All Big Data is equal, but some Big Data may be more equal than others

We are in the era of Big Data in human genomics: a vast treasure-trove of information on human genetic variation either is or will soon be available. This includes older projects such as the HapMap, and 1000 Genomes to the in-progress 100,000 Genomes UK. Two technologies have made this possible: the advent of massively parallel “next generation” sequencing where each individuals’ DNA is fragmented and amplified into billions of pieces; and powerful computational algorithms that use these fragments (or “reads”) to identify all the “variants” – any changes that are different to the “reference genome” – in each individual.

Heterozygous_SNV_call,_from_aligned_NGS_reads — Single nucleotide variant (SNV) relative to the reference genome

With existing tools this has become a relatively straightforward task. Identification of single nucleotide polymorphisms or variants (SNVs) – single base differences between the individual and the reference genome – especially medically relevant ones – is beginning to become routine. A project I worked on with a client recently, involved examining the accuracy of SNV identification in individuals from populations that are less well-sampled. How well do the algorithms work in these cases?

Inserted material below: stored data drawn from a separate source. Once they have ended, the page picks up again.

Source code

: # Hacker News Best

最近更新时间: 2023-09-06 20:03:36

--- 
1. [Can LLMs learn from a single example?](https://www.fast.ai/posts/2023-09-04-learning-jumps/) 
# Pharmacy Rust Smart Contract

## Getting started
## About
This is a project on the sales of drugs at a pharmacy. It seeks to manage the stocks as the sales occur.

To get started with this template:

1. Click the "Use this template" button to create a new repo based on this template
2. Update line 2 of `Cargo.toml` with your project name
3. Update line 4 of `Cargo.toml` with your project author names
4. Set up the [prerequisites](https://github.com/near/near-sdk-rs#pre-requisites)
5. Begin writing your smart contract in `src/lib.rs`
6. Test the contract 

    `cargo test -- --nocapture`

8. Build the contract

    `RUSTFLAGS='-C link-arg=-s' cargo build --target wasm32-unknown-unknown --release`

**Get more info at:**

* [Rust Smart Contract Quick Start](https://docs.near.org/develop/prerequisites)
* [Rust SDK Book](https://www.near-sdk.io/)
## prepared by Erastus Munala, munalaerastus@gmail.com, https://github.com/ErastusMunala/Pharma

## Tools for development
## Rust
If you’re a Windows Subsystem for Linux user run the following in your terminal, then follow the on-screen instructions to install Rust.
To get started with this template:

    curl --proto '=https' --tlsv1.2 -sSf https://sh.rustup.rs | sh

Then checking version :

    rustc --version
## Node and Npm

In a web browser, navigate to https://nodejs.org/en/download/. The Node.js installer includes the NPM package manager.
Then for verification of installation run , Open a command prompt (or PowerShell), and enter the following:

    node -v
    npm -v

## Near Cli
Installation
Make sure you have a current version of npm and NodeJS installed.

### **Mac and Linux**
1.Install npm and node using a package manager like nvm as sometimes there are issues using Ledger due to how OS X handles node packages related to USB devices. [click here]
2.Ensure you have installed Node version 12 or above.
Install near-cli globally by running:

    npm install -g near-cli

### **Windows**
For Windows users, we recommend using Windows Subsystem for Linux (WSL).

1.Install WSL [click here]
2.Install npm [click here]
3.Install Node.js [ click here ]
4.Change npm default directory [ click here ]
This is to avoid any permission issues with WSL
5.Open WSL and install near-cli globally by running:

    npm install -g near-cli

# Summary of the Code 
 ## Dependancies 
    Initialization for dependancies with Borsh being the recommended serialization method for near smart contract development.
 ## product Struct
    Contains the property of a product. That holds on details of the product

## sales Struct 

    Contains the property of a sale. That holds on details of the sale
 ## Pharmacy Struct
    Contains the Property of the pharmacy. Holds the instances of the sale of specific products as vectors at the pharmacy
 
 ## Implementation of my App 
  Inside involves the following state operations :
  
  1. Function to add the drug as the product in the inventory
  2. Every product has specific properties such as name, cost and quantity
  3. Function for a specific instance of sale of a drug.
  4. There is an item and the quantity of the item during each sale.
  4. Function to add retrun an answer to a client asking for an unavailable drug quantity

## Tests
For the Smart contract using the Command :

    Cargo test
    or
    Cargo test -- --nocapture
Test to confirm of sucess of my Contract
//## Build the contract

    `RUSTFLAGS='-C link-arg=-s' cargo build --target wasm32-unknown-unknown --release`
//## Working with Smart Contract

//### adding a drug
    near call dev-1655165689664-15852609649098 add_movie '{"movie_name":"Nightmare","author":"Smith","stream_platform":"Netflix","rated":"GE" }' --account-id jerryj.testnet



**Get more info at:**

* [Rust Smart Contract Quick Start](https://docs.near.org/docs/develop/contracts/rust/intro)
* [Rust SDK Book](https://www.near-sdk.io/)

It’s often widely assumed that decisions made by algorithms are more “neutral” and “fair” than those made by humans. However all algorithms ultimately rely on some notion of ground-truth to sort the wheat from the chaff. For example, identifying variants in next-generation sequencing data relies on the supply of test-sets: previously identified and validated SNVs drawn typically from databases including the Online Mendelian Inheritance in Man (OMIM) and others. These test sets are themselves assembled from information originally derived from statistically dominant (mainly European) populations. Another source of “ground truth” is the reference genome itself, it’s construction was also heavily derived from individuals with European backgrounds. Most algorithms that identify variants use a statistical procedure that relies on some version of Bayes’s theorem: taking both the training set, together with the input sequencing data. This procedure does the best it can, but there is always the potential to identify variants that don’t exist (false positives) and miss other that do (false negatives).

This much is well-known and to be expected, but in this era of Big Data, there is a also tendency for people to hope that by lumping all data together in a massive bolus, that we can just let the computer figure it all out. Being a population geneticist, I am attuned to the fact that human populations have distinct signatures of variation in their genomes, and while combining data from individuals can improve accuracy of variant identification it has to be done carefully as it may miss true, but rare, variants. This got me thinking: how much do theses issues arise in other, non-genetic, “Big Data” analyses? These kinds of questions have repercussions far beyond human genomics, given that many important and consequential decisions such as employment, health insurance, credit or education are increasingly made by algorithms.

Moritz Hardt has an excellent post How Big Data is Unfair, unpacking how machine learning algorithms, specifically “classifier” systems, trained on statistically dominant populations, can sometimes lead to erroneous classifications. One of the arguments made for the neutrality of Big Data analysis is that by including ever more data points, you end up improving your classifier and become better at spotting the wheat and eliminating the chaff. Hardt says that this is can be more difficult than it looks, because in the real world, the minority population may follow a different model than the dominant population. Simple linear classifiers may miss these differences:

Here’s a toy example. There might be a simple linear function that classifies the majority group correctly and there might be a (different) simple linear function that classifies the minority group correctly, but learning a (non-linear) combination of two linear classifiers is in general a computationally much harder problem. There are excellent algorithms available for learning linear classifiers (e.g., SVM), but no efficient algorithm is known for learning an arbitrary combination of two linear classifiers.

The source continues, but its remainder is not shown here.